In the listing that follows, how many lines contain the string "PrivateMessage"? Provide only the number.
PROVIDED DATA Start Marker
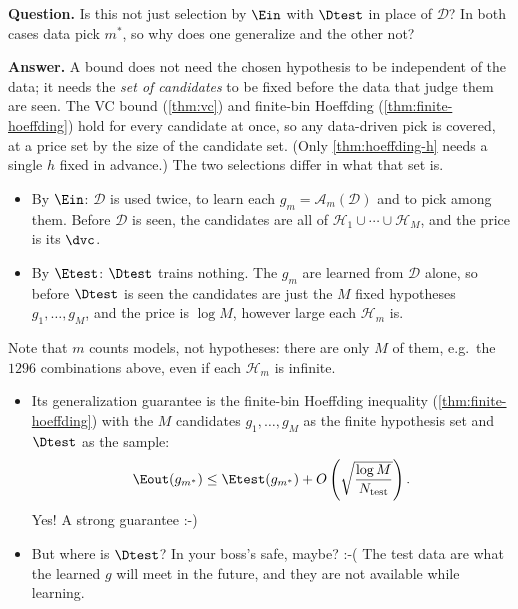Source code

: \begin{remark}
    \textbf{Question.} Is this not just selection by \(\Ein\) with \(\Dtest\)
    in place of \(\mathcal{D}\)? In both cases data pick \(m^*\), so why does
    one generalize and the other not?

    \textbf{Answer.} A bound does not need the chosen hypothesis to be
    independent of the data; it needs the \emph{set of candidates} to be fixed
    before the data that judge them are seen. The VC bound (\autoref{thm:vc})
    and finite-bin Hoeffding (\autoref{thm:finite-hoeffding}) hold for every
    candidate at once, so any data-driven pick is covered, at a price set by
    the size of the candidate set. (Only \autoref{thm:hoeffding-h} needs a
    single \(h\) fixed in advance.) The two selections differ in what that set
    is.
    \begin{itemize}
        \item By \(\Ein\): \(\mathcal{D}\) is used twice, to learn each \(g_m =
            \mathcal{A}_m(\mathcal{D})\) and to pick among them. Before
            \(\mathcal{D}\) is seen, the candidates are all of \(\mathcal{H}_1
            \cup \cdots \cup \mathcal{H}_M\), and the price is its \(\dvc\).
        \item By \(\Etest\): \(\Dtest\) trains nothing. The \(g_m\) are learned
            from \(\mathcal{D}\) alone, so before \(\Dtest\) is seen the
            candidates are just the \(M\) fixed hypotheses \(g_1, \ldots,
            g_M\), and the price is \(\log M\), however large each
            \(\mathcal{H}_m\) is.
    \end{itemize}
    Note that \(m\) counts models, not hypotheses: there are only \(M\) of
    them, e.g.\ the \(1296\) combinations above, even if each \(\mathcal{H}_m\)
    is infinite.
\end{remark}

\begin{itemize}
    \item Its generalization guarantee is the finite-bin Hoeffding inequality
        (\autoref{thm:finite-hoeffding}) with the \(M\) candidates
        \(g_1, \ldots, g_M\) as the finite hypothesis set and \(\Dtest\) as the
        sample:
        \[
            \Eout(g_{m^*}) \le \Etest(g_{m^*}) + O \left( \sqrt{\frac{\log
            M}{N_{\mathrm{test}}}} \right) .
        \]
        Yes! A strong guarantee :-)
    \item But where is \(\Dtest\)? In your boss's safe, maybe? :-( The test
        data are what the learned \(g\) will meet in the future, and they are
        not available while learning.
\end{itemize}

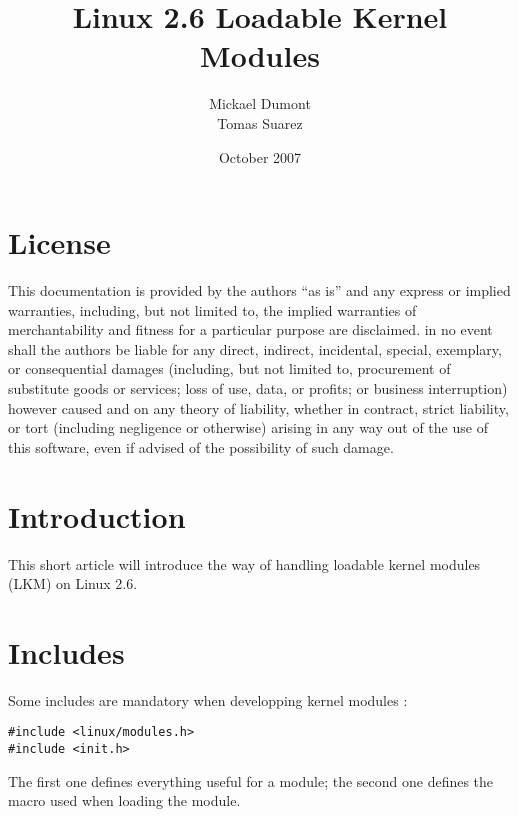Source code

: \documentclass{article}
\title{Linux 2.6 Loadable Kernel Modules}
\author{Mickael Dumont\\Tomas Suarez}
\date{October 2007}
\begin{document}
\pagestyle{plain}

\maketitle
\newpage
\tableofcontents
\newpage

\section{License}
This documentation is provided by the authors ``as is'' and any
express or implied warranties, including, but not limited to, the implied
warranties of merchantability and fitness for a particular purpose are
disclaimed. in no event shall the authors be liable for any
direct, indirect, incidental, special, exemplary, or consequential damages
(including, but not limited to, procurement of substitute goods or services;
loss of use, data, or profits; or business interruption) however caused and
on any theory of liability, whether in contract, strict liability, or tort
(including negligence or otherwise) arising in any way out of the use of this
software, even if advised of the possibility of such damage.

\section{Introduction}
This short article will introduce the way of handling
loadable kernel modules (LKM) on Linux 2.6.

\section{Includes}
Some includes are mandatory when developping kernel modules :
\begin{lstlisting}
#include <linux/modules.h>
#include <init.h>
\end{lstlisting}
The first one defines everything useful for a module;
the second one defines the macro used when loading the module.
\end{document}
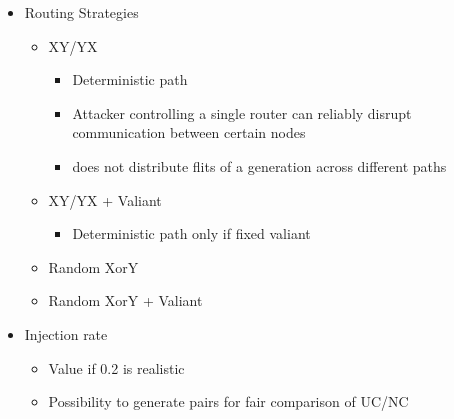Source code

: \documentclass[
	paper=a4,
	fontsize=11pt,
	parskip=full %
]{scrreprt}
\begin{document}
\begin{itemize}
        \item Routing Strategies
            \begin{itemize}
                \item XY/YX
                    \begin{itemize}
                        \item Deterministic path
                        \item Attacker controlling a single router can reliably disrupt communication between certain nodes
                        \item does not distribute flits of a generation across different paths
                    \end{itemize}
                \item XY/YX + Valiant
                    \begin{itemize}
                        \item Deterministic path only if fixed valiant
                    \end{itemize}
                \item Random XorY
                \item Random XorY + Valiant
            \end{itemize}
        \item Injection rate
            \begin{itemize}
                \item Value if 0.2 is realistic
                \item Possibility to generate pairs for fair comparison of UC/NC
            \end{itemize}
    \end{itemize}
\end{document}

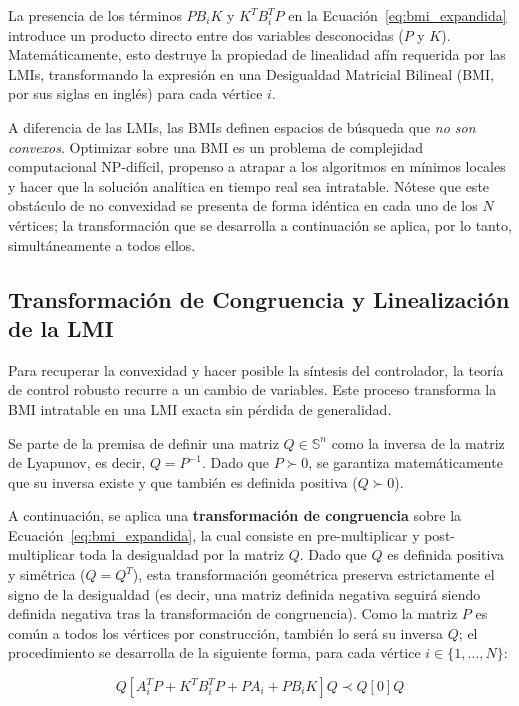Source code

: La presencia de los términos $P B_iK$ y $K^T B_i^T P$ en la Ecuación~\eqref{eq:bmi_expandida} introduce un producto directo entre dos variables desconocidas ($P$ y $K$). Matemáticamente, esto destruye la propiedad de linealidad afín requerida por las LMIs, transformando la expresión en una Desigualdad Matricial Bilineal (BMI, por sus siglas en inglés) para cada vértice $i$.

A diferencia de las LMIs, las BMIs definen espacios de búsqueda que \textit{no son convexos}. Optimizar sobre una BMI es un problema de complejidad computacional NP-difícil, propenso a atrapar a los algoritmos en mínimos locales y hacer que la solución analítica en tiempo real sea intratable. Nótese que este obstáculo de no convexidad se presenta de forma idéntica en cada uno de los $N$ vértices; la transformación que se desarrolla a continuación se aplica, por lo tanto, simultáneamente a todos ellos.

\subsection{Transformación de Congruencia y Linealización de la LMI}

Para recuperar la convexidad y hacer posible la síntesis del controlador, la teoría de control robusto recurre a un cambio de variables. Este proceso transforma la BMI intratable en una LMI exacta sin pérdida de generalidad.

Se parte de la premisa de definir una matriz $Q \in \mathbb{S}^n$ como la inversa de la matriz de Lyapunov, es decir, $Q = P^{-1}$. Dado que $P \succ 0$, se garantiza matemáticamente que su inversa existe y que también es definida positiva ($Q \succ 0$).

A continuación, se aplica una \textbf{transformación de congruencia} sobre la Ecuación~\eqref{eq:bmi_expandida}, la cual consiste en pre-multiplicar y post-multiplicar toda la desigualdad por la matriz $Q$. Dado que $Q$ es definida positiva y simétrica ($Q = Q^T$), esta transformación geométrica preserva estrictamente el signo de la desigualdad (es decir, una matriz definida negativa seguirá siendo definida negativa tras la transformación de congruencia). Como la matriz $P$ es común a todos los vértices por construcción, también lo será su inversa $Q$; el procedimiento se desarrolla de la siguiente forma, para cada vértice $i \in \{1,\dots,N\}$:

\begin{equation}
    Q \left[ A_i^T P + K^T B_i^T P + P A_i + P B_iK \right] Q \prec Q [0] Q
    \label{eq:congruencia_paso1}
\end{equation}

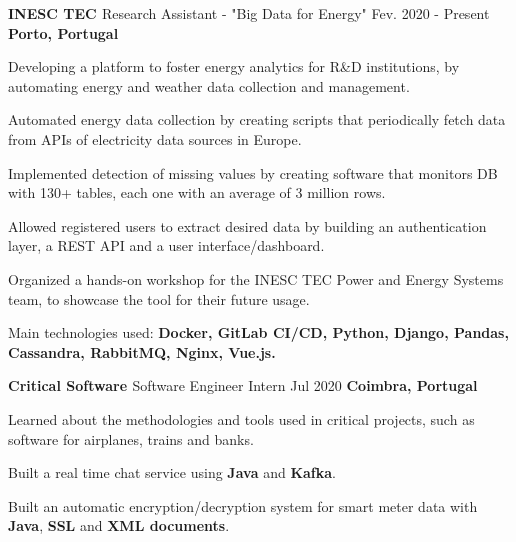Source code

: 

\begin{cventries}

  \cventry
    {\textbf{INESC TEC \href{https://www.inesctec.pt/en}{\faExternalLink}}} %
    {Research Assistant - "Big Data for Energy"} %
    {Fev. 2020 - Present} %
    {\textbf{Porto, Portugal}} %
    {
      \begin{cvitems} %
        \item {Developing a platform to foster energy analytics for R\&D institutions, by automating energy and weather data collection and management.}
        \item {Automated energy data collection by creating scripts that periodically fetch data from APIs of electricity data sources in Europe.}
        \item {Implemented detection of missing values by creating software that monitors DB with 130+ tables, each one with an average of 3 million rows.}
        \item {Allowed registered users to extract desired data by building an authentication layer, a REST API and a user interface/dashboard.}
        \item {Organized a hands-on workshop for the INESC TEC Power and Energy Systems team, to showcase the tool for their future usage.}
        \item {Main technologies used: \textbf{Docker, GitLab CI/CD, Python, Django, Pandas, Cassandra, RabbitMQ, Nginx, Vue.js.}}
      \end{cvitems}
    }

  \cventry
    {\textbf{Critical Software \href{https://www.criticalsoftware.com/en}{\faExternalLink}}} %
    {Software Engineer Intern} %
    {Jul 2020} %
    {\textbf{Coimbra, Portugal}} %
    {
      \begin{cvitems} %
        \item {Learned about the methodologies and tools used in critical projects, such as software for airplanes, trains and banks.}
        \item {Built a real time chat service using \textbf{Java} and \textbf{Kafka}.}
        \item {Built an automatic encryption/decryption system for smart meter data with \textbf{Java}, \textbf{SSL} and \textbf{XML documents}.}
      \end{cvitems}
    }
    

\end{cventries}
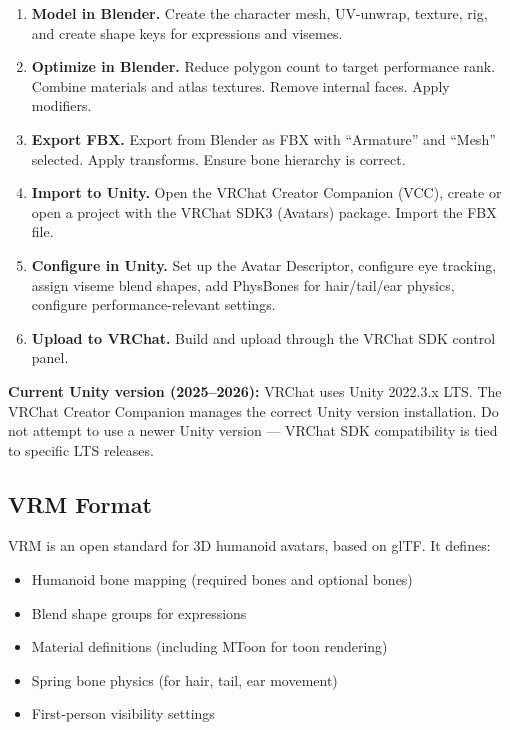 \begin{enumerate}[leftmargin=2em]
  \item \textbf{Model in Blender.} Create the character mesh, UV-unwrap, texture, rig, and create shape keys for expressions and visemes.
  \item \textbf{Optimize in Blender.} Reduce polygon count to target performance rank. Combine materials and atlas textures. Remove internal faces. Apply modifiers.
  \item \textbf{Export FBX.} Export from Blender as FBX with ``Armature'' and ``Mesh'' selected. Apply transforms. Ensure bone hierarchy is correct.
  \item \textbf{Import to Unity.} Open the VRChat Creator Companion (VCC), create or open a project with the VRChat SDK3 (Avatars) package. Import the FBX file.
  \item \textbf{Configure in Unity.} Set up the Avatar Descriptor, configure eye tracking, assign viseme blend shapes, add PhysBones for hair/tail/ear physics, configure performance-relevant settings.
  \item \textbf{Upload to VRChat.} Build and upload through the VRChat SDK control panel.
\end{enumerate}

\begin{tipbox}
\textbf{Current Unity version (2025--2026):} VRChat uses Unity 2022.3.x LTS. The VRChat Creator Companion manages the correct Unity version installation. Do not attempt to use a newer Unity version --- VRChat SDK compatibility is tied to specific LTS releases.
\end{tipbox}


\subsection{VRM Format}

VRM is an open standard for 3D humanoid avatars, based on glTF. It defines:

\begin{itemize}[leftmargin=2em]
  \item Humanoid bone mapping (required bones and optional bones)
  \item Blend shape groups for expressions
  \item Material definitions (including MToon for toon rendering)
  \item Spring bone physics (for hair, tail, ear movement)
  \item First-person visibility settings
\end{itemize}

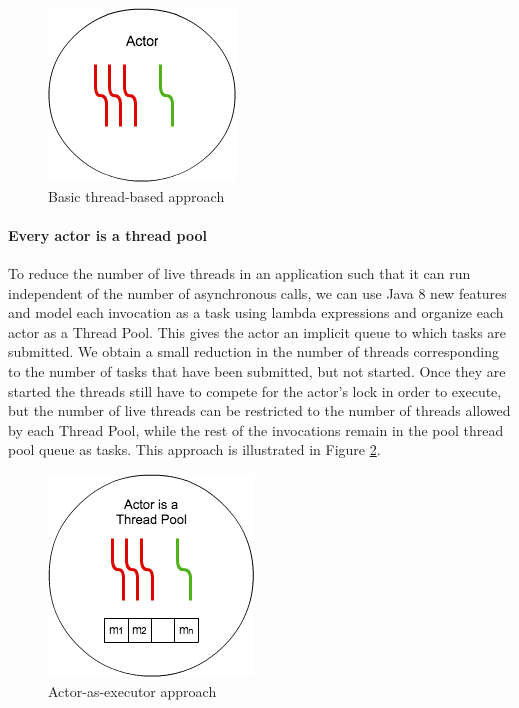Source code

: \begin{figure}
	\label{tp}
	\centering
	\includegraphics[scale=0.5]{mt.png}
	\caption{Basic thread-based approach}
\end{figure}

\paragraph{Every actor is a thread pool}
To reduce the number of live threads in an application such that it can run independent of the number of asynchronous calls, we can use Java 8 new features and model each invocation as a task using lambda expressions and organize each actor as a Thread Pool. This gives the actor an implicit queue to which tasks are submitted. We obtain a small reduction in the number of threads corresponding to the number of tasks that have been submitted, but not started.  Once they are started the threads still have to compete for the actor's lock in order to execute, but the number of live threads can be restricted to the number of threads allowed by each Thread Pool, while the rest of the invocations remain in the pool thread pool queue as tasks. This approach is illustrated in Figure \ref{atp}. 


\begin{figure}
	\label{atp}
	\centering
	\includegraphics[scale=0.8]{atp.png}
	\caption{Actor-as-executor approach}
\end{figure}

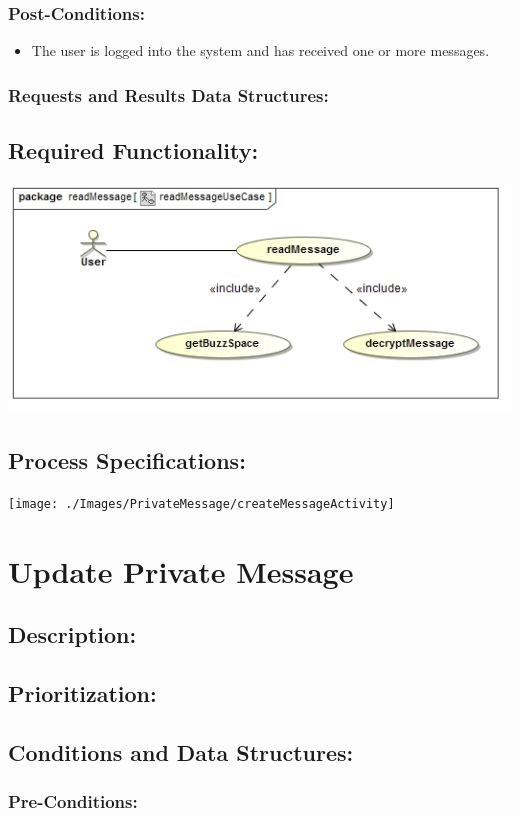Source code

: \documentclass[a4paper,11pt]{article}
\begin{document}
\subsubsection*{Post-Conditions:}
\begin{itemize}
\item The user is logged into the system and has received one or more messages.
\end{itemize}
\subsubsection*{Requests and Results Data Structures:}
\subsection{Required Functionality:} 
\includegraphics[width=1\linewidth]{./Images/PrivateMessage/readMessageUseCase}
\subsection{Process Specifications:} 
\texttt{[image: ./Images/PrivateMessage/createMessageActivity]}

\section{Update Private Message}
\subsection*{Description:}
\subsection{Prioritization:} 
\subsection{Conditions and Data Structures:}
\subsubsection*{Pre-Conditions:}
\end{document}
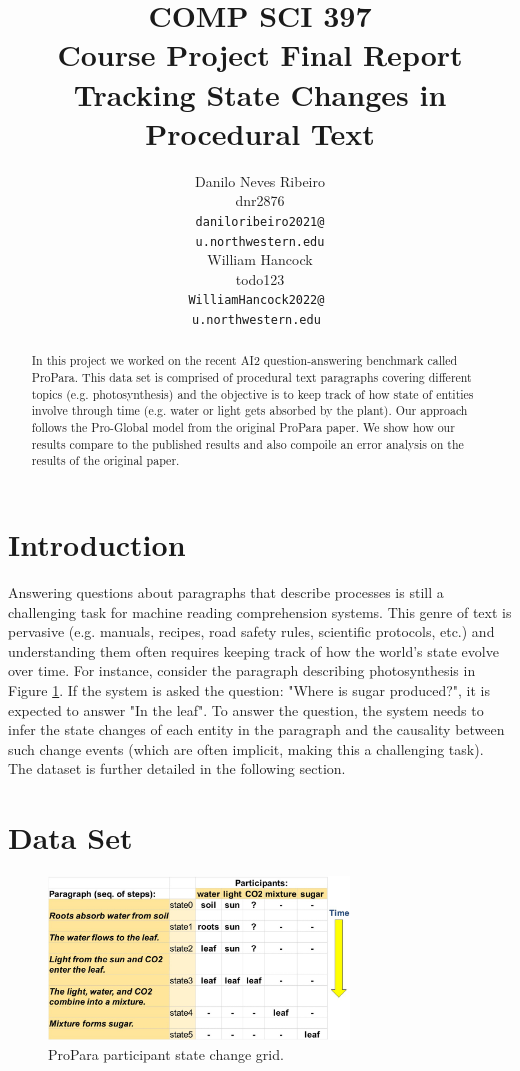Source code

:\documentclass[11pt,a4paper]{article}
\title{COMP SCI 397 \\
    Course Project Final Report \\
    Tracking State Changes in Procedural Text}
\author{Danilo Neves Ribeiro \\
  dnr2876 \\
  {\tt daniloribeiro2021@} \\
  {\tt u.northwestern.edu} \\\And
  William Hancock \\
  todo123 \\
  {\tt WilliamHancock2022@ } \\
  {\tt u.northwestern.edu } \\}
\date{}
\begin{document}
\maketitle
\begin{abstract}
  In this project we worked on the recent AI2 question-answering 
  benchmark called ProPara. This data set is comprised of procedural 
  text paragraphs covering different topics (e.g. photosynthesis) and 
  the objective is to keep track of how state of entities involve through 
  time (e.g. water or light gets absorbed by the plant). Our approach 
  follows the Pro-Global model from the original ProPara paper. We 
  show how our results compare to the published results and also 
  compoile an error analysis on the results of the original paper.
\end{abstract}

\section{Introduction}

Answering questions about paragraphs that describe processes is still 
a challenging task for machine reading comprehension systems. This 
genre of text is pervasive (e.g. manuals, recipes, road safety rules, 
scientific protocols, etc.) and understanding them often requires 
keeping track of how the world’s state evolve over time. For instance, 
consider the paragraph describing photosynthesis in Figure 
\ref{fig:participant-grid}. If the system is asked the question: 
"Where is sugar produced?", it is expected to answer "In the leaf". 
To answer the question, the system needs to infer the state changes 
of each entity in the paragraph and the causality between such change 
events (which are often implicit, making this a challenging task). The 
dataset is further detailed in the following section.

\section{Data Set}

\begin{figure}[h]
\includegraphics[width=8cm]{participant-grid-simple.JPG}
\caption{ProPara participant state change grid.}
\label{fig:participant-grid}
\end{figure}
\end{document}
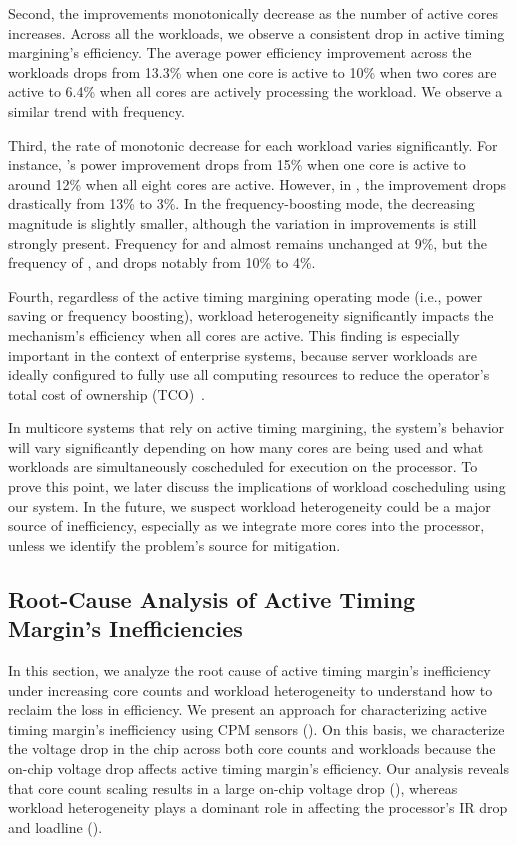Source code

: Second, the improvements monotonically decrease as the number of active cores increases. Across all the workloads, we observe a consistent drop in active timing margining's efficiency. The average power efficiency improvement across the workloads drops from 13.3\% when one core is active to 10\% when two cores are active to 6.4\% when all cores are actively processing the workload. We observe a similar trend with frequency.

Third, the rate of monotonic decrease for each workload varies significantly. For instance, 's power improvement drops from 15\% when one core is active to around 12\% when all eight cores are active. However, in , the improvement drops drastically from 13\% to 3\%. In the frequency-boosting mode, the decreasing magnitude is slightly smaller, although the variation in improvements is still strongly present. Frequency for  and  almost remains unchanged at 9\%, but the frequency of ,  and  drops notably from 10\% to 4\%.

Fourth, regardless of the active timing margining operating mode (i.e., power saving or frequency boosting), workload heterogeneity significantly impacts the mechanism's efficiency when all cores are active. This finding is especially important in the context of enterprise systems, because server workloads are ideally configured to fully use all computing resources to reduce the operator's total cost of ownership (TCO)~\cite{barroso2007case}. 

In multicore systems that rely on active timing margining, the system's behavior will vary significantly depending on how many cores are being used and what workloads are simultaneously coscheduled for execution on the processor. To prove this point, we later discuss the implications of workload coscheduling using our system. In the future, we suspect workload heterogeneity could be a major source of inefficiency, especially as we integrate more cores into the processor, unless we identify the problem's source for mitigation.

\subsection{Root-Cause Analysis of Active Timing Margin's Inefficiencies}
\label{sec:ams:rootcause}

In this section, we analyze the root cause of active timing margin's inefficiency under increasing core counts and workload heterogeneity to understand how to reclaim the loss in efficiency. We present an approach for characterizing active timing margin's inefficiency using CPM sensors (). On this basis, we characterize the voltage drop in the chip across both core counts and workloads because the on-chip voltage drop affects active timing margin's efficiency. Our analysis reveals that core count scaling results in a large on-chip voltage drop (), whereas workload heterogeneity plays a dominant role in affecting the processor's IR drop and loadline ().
PROVIDED DATA End Marker
- [RESPONSE BELOW] 2